Artificial intelligence (AI) can reduce false-positive findings and potentially eliminate up to 80% of breast ultrasound exams from the radiologist worklist, according to research presented November 29 at the RSNA annual meeting.
A team led by Dr. Linda Moy from New York University trained their own AI model in their study of 45,000 exams, saying that hybrid decision-making models may enhance the performance of breast imagers without the added cost of a second human reader.
"Our AI system detects cancers exceeding that of board-certified radiologists and it may help reduce unnecessary biopsies and perhaps help harness enhance decision-making where there are shortages of radiologists," Moy said.
Ultrasound detects additional cancers when used as a supplemental screening method, but researchers said it has high false-positive rates, leading to unnecessary biopsies.
Moy and colleagues wanted to test the diagnostic accuracy of an AI model they developed, which they said automatically identifies malignant and benign breast lesions without requiring manual annotations from radiologists.
The AI system was trained using the university medical system's internal dataset of 288,767 ultrasound exams with 5,442,907 total images acquired from 143,203 patients between 2012 and 2019, including screening and diagnostic exams. Of these, 28,914 were associated with at least one biopsy procedure, 5,593 of which had biopsies yielding malignant findings.

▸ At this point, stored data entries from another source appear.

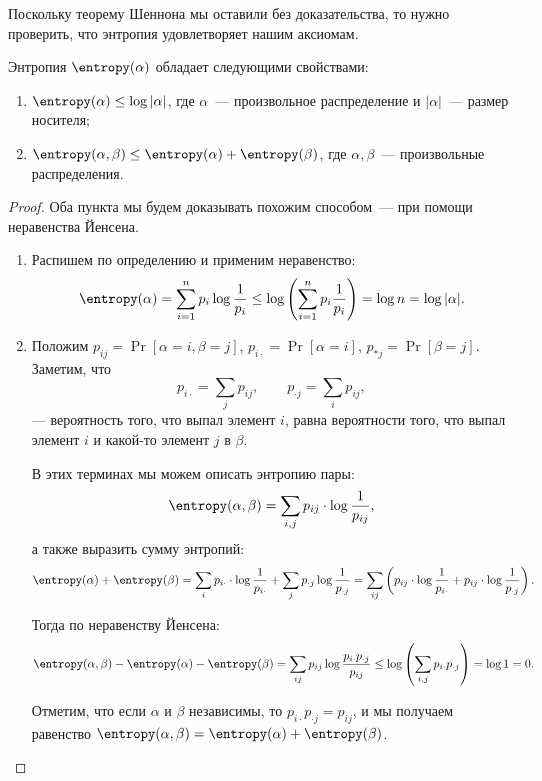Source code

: Поскольку теорему Шеннона мы оставили без доказательства, то нужно проверить, что энтропия удовлетворяет
нашим аксиомам.
\begin{proposition}
    Энтропия $\entropy(\alpha)$ обладает следующими свойствами:
    \begin{enumerate}
        \item $\entropy(\alpha) \le \log |\alpha|$, где $\alpha$~--- произвольное распределение и
            $|\alpha|$~--- размер носителя;
        \item $\entropy(\alpha, \beta) \le \entropy(\alpha) + \entropy(\beta)$, где $\alpha, \beta$~---
            произвольные распределения.
    \end{enumerate}
\end{proposition}

\begin{proof}
    Оба пункта мы будем доказывать похожим способом~--- при помощи неравенства Йенсена.
    \begin{enumerate}
        \item Распишем по определению и применим неравенство:
            $$
                \entropy(\alpha) = \sum_{i = 1}^n p_i \log \frac{1}{p_i} \le
                \log\left(\sum_{i = 1}^n p_i \frac{1}{p_i} \right) = \log{n}
                = \log |\alpha|.
            $$
        \item Положим $p_{ij} = \Pr[\alpha = i, \beta = j]$, $p_{i \cdot} = \Pr[\alpha = i]$, $p_{*j} =
            \Pr[\beta = j]$. Заметим, что
            $$
                p_{i \cdot} = \sum_{j} p_{ij},\qquad p_{\cdot j} = \sum_{i}p_{ij},
            $$
            --- вероятность того, что выпал элемент $i$, равна вероятности того, что выпал элемент $i$ и
            какой-то элемент $j$ в $\beta$.

            В этих терминах мы можем описать энтропию пары:
            $$
                \entropy(\alpha, \beta) = \sum_{i, j} p_{ij} \cdot \log \frac{1}{p_{ij}},
            $$
            а также выразить сумму энтропий:
            $$
                \entropy(\alpha) + \entropy(\beta) = \sum_i p_{i \cdot} \cdot \log \frac{1}{p_{i \cdot}}
                + \sum_j p_{\cdot j} \log\frac{1}{p_{\cdot j}} =
                \sum_{ij} \left(p_{ij} \cdot \log \frac{1}{p_{i\cdot}} +
                p_{ij} \cdot \log \frac{1}{p_{\cdot j}} \right).
            $$

            Тогда по неравенству Йенсена:
            $$
                \entropy(\alpha, \beta) - \entropy(\alpha) - \entropy(\beta) =
                \sum_{ij} p_{ij} \log \frac{p_{i \cdot} p_{\cdot j}}{p_{ij}} \le
                \log\left( \sum_{i, j} p_{i \cdot} p_{\cdot j} \right) = \log 1 = 0.
            $$

            Отметим, что если $\alpha$ и $\beta$ независимы, то $p_{i \cdot} p_{\cdot j} = p_{ij}$, и мы
            получаем равенство $\entropy(\alpha, \beta) = \entropy(\alpha) + \entropy(\beta)$. 
    \end{enumerate}
\end{proof}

The system was validated through a reader study with 10 board-certified breast radiologists. Each reader reviewed 663 exams that were sampled from the test set.
The team looked at a test set of 44,755 ultrasound exams and found that the AI system achieved an area under the curve (AUC) of 0.976 for identifying malignant lesions.
The system also had an AUC of 0.962 among the 663 reader study exams, significantly higher than the average radiologist, of which an AUC of 0.929 was achieved (p < 0.001). It also showed higher specificity than radiologists and recommended fewer biopsies.
Comparison between AI system and radiologists in interpreting breast ultrasound images | |||
AUC | Specificity | Biopsy recommendations | |
AI system | 0.962 | 85.6% | 19.8% |
Radiologists | 0.929 | 80.7% | 24.3% |
The hybrid models meanwhile improved the AUC for radiologists from 0.929 to 0.960. They also increased the average specificity for radiologists from 80.7% to 88.4% (p < 0.001) and their positive predictive value from 27.1% to 39.2% (p < 0.001). Their average biopsy rate was also decreased from 24.3% to 17.2% (p < 0.001).
"The reduction in biopsies using the hybrid models represented 29.4% of all recommended biopsies," the team wrote.
In the same test set of 44,775 exams, the group's AI system also had a false-negative rate of 0.008%, 0.02%, and 0.04% when triaging 60%, 70%, or 80% of women with the lowest AI scores.
When the AI system used a high specificity threshold to triage exams it considered to be at high risk for malignancy, it placed 2.2% of the total exams into an enhanced assessment workflow, with a positive predictive value of 69.6%, exceeding that of breast radiologists who initially evaluated the test set exams.
"Despite representing only 2.2% of the test dataset, this enhanced assessment workflow contained 56.5% of all malignant cases in the dataset," the researchers noted.
Because of this, Moy said AI-based software may serve as a standalone imaging interpreter. However, she added that additional studies addressing biases and larger datasets are needed.
"Adding clinical history and other information would hopefully make the models better readers and we can really see how they will work with clinical implementation," Moy said.